26 feb 2024
Vordering die strekt tot uitvoering van samenwerkingsovereenkomst afgewezen
Rb. Midden-Nederland 26 februari 2024, IT 4528; ECLI:NL:RBMNE:2024:1923 (Eiseres tegen gedaagde). Eiseres en gedaagde bieden softwareproducten aan voor de GGZ-markt. Partijen zijn een samenwerkingsovereenkomst aangegaan die eruit bestaat dat gedaagde overeenkomsten sluit met revalidatiecentra en binnen het softwarepakket dat zij aanbiedt, naast haar eigen softwareproducten, de specifiek op de revalidatiemarkt gerichte software van eiseres laat leveren en implementeren. Op 11 oktober 2023 heeft gedaagde de samenwerking met eiseres beëindigd. Volgens eiseres op onterechte gronden. Zij vordert daarom in dit kort geding primair nakoming van de overeenkomst en dat zij in staat gesteld wordt om haar software voor het project te implementeren.

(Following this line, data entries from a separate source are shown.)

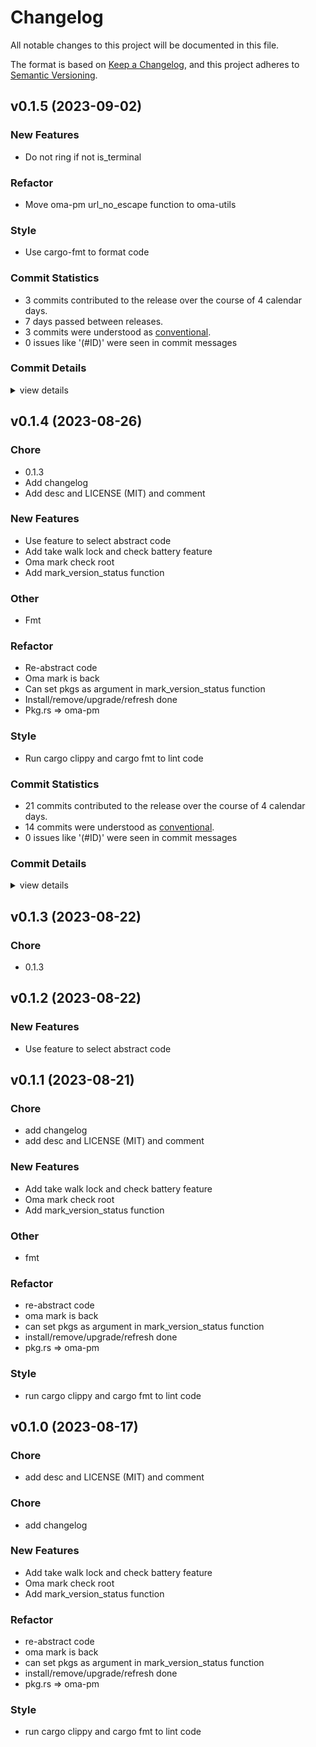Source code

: # Changelog

All notable changes to this project will be documented in this file.

The format is based on [Keep a Changelog](https://keepachangelog.com/en/1.0.0/),
and this project adheres to [Semantic Versioning](https://semver.org/spec/v2.0.0.html).

## v0.1.5 (2023-09-02)

### New Features

 - <csr-id-232b98246297a42b6294f2c39dc6d06b58ebbb32/> Do not ring if not is_terminal

### Refactor

 - <csr-id-25554c2835d2b2ce50815ce2aa3e8b3cd40071b3/> Move oma-pm url_no_escape function to oma-utils

### Style

 - <csr-id-177be7637ea9e6dce7a988d1b20553cb072ac33d/> Use cargo-fmt to format code

### Commit Statistics

<csr-read-only-do-not-edit/>

 - 3 commits contributed to the release over the course of 4 calendar days.
 - 7 days passed between releases.
 - 3 commits were understood as [conventional](https://www.conventionalcommits.org).
 - 0 issues like '(#ID)' were seen in commit messages

### Commit Details

<csr-read-only-do-not-edit/>

<details><summary>view details</summary>

 * **Uncategorized**
    - Use cargo-fmt to format code ([`177be76`](https://github.com/AOSC-Dev/oma/commit/177be7637ea9e6dce7a988d1b20553cb072ac33d))
    - Move oma-pm url_no_escape function to oma-utils ([`25554c2`](https://github.com/AOSC-Dev/oma/commit/25554c2835d2b2ce50815ce2aa3e8b3cd40071b3))
    - Do not ring if not is_terminal ([`232b982`](https://github.com/AOSC-Dev/oma/commit/232b98246297a42b6294f2c39dc6d06b58ebbb32))
</details>

## v0.1.4 (2023-08-26)

<csr-id-08bafaf3f46c347f8f95ef2e0dbd420e7ee3e197/>
<csr-id-5f8881a5f16b1798323ec1bd558c1c8abb7b44d1/>
<csr-id-02d849fe98571c85ca78c5b6c1df71ef5077deb4/>
<csr-id-9bb6e19a703bc76515a7fa70c19aaafef38c7d7b/>
<csr-id-21864b9135312ce096ccfed57dc240fffd28fda1/>
<csr-id-004cf53213308152b780115f50ec55589e08d3ae/>
<csr-id-87f2218bd28559b2483a515b892043d65df8f576/>
<csr-id-d921ccbec06258c1f30815b0685302376ecbd343/>
<csr-id-e0208cd2160358e8125577f990df090f02dc9528/>
<csr-id-9de51fa2cf2993c10acfd05d3cda133e6140ac44/>

### Chore

 - <csr-id-08bafaf3f46c347f8f95ef2e0dbd420e7ee3e197/> 0.1.3
 - <csr-id-5f8881a5f16b1798323ec1bd558c1c8abb7b44d1/> Add changelog
 - <csr-id-02d849fe98571c85ca78c5b6c1df71ef5077deb4/> Add desc and LICENSE (MIT) and comment

### New Features

 - <csr-id-69a17fe9bbc77374992e617a62db681bb7a1bca6/> Use feature to select abstract code
 - <csr-id-5afbe32511508a14055d780724c8bd71db2fcb18/> Add take walk lock and check battery feature
 - <csr-id-efe79f32b2923d4ebfa836349e7b5b041b953e77/> Oma mark check root
 - <csr-id-578b5e39890ec6a53b378c56201b0e179107f451/> Add mark_version_status function

### Other

 - <csr-id-9bb6e19a703bc76515a7fa70c19aaafef38c7d7b/> Fmt

### Refactor

 - <csr-id-21864b9135312ce096ccfed57dc240fffd28fda1/> Re-abstract code
 - <csr-id-004cf53213308152b780115f50ec55589e08d3ae/> Oma mark is back
 - <csr-id-87f2218bd28559b2483a515b892043d65df8f576/> Can set pkgs as argument in mark_version_status function
 - <csr-id-d921ccbec06258c1f30815b0685302376ecbd343/> Install/remove/upgrade/refresh done
 - <csr-id-e0208cd2160358e8125577f990df090f02dc9528/> Pkg.rs => oma-pm

### Style

 - <csr-id-9de51fa2cf2993c10acfd05d3cda133e6140ac44/> Run cargo clippy and cargo fmt to lint code

### Commit Statistics

<csr-read-only-do-not-edit/>

 - 21 commits contributed to the release over the course of 4 calendar days.
 - 14 commits were understood as [conventional](https://www.conventionalcommits.org).
 - 0 issues like '(#ID)' were seen in commit messages

### Commit Details

<csr-read-only-do-not-edit/>

<details><summary>view details</summary>

 * **Uncategorized**
    - Bump oma-console v0.1.1, oma-fetch v0.1.2, oma-utils v0.1.4, oma-pm v0.2.1 ([`64f5d1b`](https://github.com/AOSC-Dev/oma/commit/64f5d1bf4f93b7b3b1f5a00134e232409458e5e3))
    - Bump oma-utils v0.1.3 ([`206806f`](https://github.com/AOSC-Dev/oma/commit/206806f036ed7f127955c14499c742c7864848f9))
    - 0.1.3 ([`08bafaf`](https://github.com/AOSC-Dev/oma/commit/08bafaf3f46c347f8f95ef2e0dbd420e7ee3e197))
    - Bump oma-utils v0.1.2 ([`27954dc`](https://github.com/AOSC-Dev/oma/commit/27954dc8346d57431f4d4f4cbf695841027eb440))
    - Use feature to select abstract code ([`69a17fe`](https://github.com/AOSC-Dev/oma/commit/69a17fe9bbc77374992e617a62db681bb7a1bca6))
    - Bump oma-fetch v0.1.1, oma-utils v0.1.1, oma-pm v0.2.0 ([`51b4ab2`](https://github.com/AOSC-Dev/oma/commit/51b4ab259c5fe014493c78e04f5c6671f56d95e8))
    - Fmt ([`9bb6e19`](https://github.com/AOSC-Dev/oma/commit/9bb6e19a703bc76515a7fa70c19aaafef38c7d7b))
    - Release oma-utils v0.1.0 ([`743a1a2`](https://github.com/AOSC-Dev/oma/commit/743a1a26cb12a97ad7d4eeb63b21c1df6d4f4afd))
    - Add changelog ([`5f8881a`](https://github.com/AOSC-Dev/oma/commit/5f8881a5f16b1798323ec1bd558c1c8abb7b44d1))
    - Add desc and LICENSE (MIT) and comment ([`02d849f`](https://github.com/AOSC-Dev/oma/commit/02d849fe98571c85ca78c5b6c1df71ef5077deb4))
    - Re-abstract code ([`21864b9`](https://github.com/AOSC-Dev/oma/commit/21864b9135312ce096ccfed57dc240fffd28fda1))
    - Add take walk lock and check battery feature ([`5afbe32`](https://github.com/AOSC-Dev/oma/commit/5afbe32511508a14055d780724c8bd71db2fcb18))
    - Oma mark check root ([`efe79f3`](https://github.com/AOSC-Dev/oma/commit/efe79f32b2923d4ebfa836349e7b5b041b953e77))
    - Oma mark is back ([`004cf53`](https://github.com/AOSC-Dev/oma/commit/004cf53213308152b780115f50ec55589e08d3ae))
    - Can set pkgs as argument in mark_version_status function ([`87f2218`](https://github.com/AOSC-Dev/oma/commit/87f2218bd28559b2483a515b892043d65df8f576))
    - Add mark_version_status function ([`578b5e3`](https://github.com/AOSC-Dev/oma/commit/578b5e39890ec6a53b378c56201b0e179107f451))
    - Cargo fmt ([`b0f6954`](https://github.com/AOSC-Dev/oma/commit/b0f69541f4d8baa5abb92d1db2e73fe6dc4c71f5))
    - Install/remove/upgrade/refresh done ([`d921ccb`](https://github.com/AOSC-Dev/oma/commit/d921ccbec06258c1f30815b0685302376ecbd343))
    - Run cargo clippy and cargo fmt to lint code ([`9de51fa`](https://github.com/AOSC-Dev/oma/commit/9de51fa2cf2993c10acfd05d3cda133e6140ac44))
    - Pkg.rs => oma-pm ([`e0208cd`](https://github.com/AOSC-Dev/oma/commit/e0208cd2160358e8125577f990df090f02dc9528))
    - 6 ([`9b195b0`](https://github.com/AOSC-Dev/oma/commit/9b195b04f2f7e224f096aa6c04aaba56c55b1698))
</details>

## v0.1.3 (2023-08-22)

<csr-id-3af47b057182b1311d96e1fe6825ad32bbd0e23b/>

### Chore

 - <csr-id-3af47b057182b1311d96e1fe6825ad32bbd0e23b/> 0.1.3

## v0.1.2 (2023-08-22)

### New Features

 - <csr-id-ec61dda03a3ad18f3b9b34db398b39c550e0abbf/> Use feature to select abstract code

## v0.1.1 (2023-08-21)

<csr-id-64280ae41d3df6a11e5806153a6cb0057f0875fe/>
<csr-id-882ef91ff21a1376be3daecfd54359e89f6c35be/>
<csr-id-42a30f3c99799b933d4ae663c543376d9644c634/>
<csr-id-d900e4a30d02215f43d026a998b0a7bd95bbc099/>
<csr-id-0ed23241a26d9fa82deca4c49ee676b905950f74/>
<csr-id-201ff85c8c933370416f7bd8fd2100b86f10e40f/>
<csr-id-9388436c646d65eb5527b6c6a1f3f39923aadeee/>
<csr-id-ecb46d44b356e994225e00c5cc16439198fd4ff3/>
<csr-id-bb833287d6d439c622e737148d609c1b848e5efa/>

### Chore

 - <csr-id-64280ae41d3df6a11e5806153a6cb0057f0875fe/> add changelog
 - <csr-id-882ef91ff21a1376be3daecfd54359e89f6c35be/> add desc and LICENSE (MIT) and comment

### New Features

 - <csr-id-d527b6b04616b9e46714338856b5e47fea9befd8/> Add take walk lock and check battery feature
 - <csr-id-c0cd36b57e8169497e6744065078c3c245573ec6/> Oma mark check root
 - <csr-id-bc470fdee31c413e32f5f9c1abb320297da1d987/> Add mark_version_status function

### Other

 - <csr-id-42a30f3c99799b933d4ae663c543376d9644c634/> fmt

### Refactor

 - <csr-id-d900e4a30d02215f43d026a998b0a7bd95bbc099/> re-abstract code
 - <csr-id-0ed23241a26d9fa82deca4c49ee676b905950f74/> oma mark is back
 - <csr-id-201ff85c8c933370416f7bd8fd2100b86f10e40f/> can set pkgs as argument in mark_version_status function
 - <csr-id-9388436c646d65eb5527b6c6a1f3f39923aadeee/> install/remove/upgrade/refresh done
 - <csr-id-ecb46d44b356e994225e00c5cc16439198fd4ff3/> pkg.rs => oma-pm

### Style

 - <csr-id-bb833287d6d439c622e737148d609c1b848e5efa/> run cargo clippy and cargo fmt to lint code

## v0.1.0 (2023-08-17)

<csr-id-0b0c1dbdf1faa21f01a54f889a65b984d74b4059/>
<csr-id-30a708a8419dd4d07d833a56466dffb7f290fda8/>
<csr-id-717bece8a874dede7a8ac58fc56f41daaf3daa48/>
<csr-id-2c4554b6a9988e55e0d1bf41b05e4e24b82899f7/>
<csr-id-c1e161f60650ed8feb562838ed9ecb5ecdadfe05/>
<csr-id-a4207f7a57e8561f1aa58e4af66057227b2c00e2/>
<csr-id-ee45498f402ccc6a686c44b1b4f887301e9801e1/>
<csr-id-0501e3ed5b24636e9c155a8781e7e7004cd8316c/>

### Chore

 - <csr-id-0b0c1dbdf1faa21f01a54f889a65b984d74b4059/> add desc and LICENSE (MIT) and comment

### Chore

 - <csr-id-0501e3ed5b24636e9c155a8781e7e7004cd8316c/> add changelog

### New Features

 - <csr-id-d6c45b2360f26a00bfaec6c60521d274f03ee729/> Add take walk lock and check battery feature
 - <csr-id-bc5112669b5ed735b03040843b359647eb9063ed/> Oma mark check root
 - <csr-id-13a65de5404dac6f0820733553792a86fd949511/> Add mark_version_status function

### Refactor

 - <csr-id-30a708a8419dd4d07d833a56466dffb7f290fda8/> re-abstract code
 - <csr-id-717bece8a874dede7a8ac58fc56f41daaf3daa48/> oma mark is back
 - <csr-id-2c4554b6a9988e55e0d1bf41b05e4e24b82899f7/> can set pkgs as argument in mark_version_status function
 - <csr-id-c1e161f60650ed8feb562838ed9ecb5ecdadfe05/> install/remove/upgrade/refresh done
 - <csr-id-a4207f7a57e8561f1aa58e4af66057227b2c00e2/> pkg.rs => oma-pm

### Style

 - <csr-id-ee45498f402ccc6a686c44b1b4f887301e9801e1/> run cargo clippy and cargo fmt to lint code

Geen van de partijen hebben het initiatief genomen om daadwerkelijk de overeenkomst te beëindigen. De aangevoerde omstandigheden leiden er ook niet toe dat gedaagde geen inspanningsverplichting meer heeft op grond van de samenwerkingsovereenkomst. De eerste vordering wordt dan ook toegewezen. De vordering tot implementatie van de software van eiseres zelf, zonder de zorginstelling zelf bij het geschil te betrekken, is te vergaand en wordt dus afgewezen. De voorzieningenrechter acht het namelijk te ingrijpend wat betreft de gevolgen ervan. Gedaagde verbeurt een dwangsom van € 50.000,- per lopend project wanneer zij niet uiterlijk binnen zes weken na betekening van dit vonnis zich op redelijke wijze heeft ingespannen om met eiseres voor deze projecten een samenwerking te realiseren.
3.6. Gelet op de gang van zaken rond het [naam 1] en de huidige verhouding tussen partijen is het inderdaad de vraag wat zij nog voor elkaar kunnen betekenen. Feit is echter dat deze omstandigheden er niet toe hebben geleid dat één van partijen het initiatief heeft genomen om de Partnerovereenkomst te beëindigen en feit is ook dat er twee lopende projecten zijn waar [eiseres] bij de onderhandelingen betrokken is geweest ( [naam 3] en [naam 4] ) en waar nog niet de software van het zusterbedrijf is geïmplementeerd. De voorzieningenrechter acht het daarom niet bij voorbaat zinloos om [gedaagde] aan haar inspanningsverplichting te houden. Daarbij weegt ook mee dat [gedaagde] tijdens de zitting heeft gezegd dat de [gedaagde] - [eiseres] combinatie een mooie oplossing is en dat het Duitse product geen fijn alternatief is. Verder weegt mee dat [eiseres] er groot (financieel) belang bij heeft om haar software bij de twee overgebleven projecten ingevoerd te krijgen en dat zij tijdens de zitting onweersproken heeft gesteld dat de samenwerking tussen [eiseres] en [gedaagde] op de werkvloer altijd heel prettig is verlopen. Dat intern vanuit het Duitse moederbedrijf, dat niet bij de Partnerovereenkomst tussen [gedaagde] en [eiseres] betrokken is, aan [gedaagde] wordt opgedrongen om ook bij [naam 3] en [naam 4] de software van de Duitse zusteronderneming te implementeren betekent niet dat [gedaagde] daarom op grond van de Partnerovereenkomst geen inspanningsverplichting meer heeft.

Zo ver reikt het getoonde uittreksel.